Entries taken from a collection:
== Segment start ==

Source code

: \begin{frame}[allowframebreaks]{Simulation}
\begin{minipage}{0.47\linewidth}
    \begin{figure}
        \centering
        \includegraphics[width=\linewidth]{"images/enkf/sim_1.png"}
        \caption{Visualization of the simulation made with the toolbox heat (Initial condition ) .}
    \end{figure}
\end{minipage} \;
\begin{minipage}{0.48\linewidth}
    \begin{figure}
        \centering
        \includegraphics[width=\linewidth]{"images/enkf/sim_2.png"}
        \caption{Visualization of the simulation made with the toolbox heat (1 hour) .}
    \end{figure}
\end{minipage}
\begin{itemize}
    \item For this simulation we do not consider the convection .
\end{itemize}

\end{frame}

== Segment end ==

Retype all of the records above without a single alteration.

REPLY:
Source code

: \begin{frame}[allowframebreaks]{Simulation}
\begin{minipage}{0.47\linewidth}
    \begin{figure}
        \centering
        \includegraphics[width=\linewidth]{"images/enkf/sim_1.png"}
        \caption{Visualization of the simulation made with the toolbox heat (Initial condition ) .}
    \end{figure}
\end{minipage} \;
\begin{minipage}{0.48\linewidth}
    \begin{figure}
        \centering
        \includegraphics[width=\linewidth]{"images/enkf/sim_2.png"}
        \caption{Visualization of the simulation made with the toolbox heat (1 hour) .}
    \end{figure}
\end{minipage}
\begin{itemize}
    \item For this simulation we do not consider the convection .
\end{itemize}

\end{frame}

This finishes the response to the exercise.